Whatever the reason, he was dead. It was a hardball game there. This occurred, as I said, on Valentine’s Day, 1979. Our bilateral relationship went steeply downhill from that point onward.
The Mujahadeen reaction started right after the revolution and got worse and worse for the regime. We reported that huge amounts of military materiel were being brought into the country. Far more tanks were brought into Afghan tank parks than there were tank crews in the Afghan army. At the same time the Afghan government army was melting away, as we described in our messages, “like an ice floe in a tropical sea.” Entire units were deserting to the Mujahadeen. Therefore, the Russians had to face this manpower leak. Something had to be done to give the regime replacement manpower.
We were evaluating what the Soviets were going to do along these lines. There were people who said, “Maybe they’ll bring in Cubans.” We said, “No, that wouldn’t make any sense.”
Soviets then started to beef up their strength in the country with Soviet forces. They actually took over military installations, such as the big airbase at Bagram, north of Kabul. It was put under direct Soviet military control.
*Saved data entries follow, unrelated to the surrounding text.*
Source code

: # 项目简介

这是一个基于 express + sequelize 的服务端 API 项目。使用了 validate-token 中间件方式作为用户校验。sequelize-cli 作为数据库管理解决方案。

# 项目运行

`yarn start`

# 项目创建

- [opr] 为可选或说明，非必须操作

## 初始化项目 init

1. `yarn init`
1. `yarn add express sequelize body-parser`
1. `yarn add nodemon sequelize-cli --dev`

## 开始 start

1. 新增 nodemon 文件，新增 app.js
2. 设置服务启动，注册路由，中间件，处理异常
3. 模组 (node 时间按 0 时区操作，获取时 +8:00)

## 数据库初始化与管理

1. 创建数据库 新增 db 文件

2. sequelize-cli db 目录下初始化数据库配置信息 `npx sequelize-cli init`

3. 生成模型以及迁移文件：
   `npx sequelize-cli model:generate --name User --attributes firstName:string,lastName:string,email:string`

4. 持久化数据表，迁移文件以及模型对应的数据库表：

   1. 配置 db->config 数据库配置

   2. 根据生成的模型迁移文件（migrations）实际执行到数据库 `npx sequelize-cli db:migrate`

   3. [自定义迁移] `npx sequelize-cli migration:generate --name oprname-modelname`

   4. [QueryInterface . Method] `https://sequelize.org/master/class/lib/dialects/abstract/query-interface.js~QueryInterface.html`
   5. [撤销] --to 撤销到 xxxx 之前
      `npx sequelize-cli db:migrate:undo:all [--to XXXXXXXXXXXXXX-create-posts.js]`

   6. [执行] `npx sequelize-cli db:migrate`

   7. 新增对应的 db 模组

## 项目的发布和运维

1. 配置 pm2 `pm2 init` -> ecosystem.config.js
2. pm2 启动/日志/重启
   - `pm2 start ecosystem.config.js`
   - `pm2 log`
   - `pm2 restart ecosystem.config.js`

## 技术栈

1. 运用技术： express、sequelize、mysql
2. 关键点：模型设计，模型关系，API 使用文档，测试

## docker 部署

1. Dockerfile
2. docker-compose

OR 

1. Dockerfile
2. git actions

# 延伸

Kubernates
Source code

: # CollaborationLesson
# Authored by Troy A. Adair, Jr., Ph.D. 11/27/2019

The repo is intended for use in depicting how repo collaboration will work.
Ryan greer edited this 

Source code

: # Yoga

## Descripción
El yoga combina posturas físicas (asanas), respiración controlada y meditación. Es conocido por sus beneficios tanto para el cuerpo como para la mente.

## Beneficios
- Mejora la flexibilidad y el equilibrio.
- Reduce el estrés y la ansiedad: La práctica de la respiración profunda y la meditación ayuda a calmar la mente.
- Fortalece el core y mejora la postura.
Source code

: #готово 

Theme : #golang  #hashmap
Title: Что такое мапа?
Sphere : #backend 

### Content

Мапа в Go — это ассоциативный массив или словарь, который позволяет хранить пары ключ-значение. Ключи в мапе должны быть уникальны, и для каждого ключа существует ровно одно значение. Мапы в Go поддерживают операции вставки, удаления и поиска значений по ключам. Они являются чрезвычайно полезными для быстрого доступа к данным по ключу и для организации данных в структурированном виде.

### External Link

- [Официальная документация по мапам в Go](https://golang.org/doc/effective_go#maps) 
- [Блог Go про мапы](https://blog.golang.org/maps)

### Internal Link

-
Then things really got rough on the political scene. In September, Amin killed Taraki in a botched attempt on the part of the latter to eliminate Amin. It appears that Taraki was more favored by the Russians, and the Russians had hoped that Amin could be eliminated. Something went wrong in this bloody encounter. The Soviet ambassador was physically present at the palace when this happened. Amin was the one who survived, and Taraki was the one who died.
Therefore, the Soviets now had a dangerous man who was clearly alerted to their hostility although he was a convinced Communist. Things became very tense toward the end of 1979. At Christmas time Soviet special forces came into Kabul, where they killed Amin themselves. Other Soviet units joined Soviet forces already in the country and launched a direct assault against the Mujahadeen.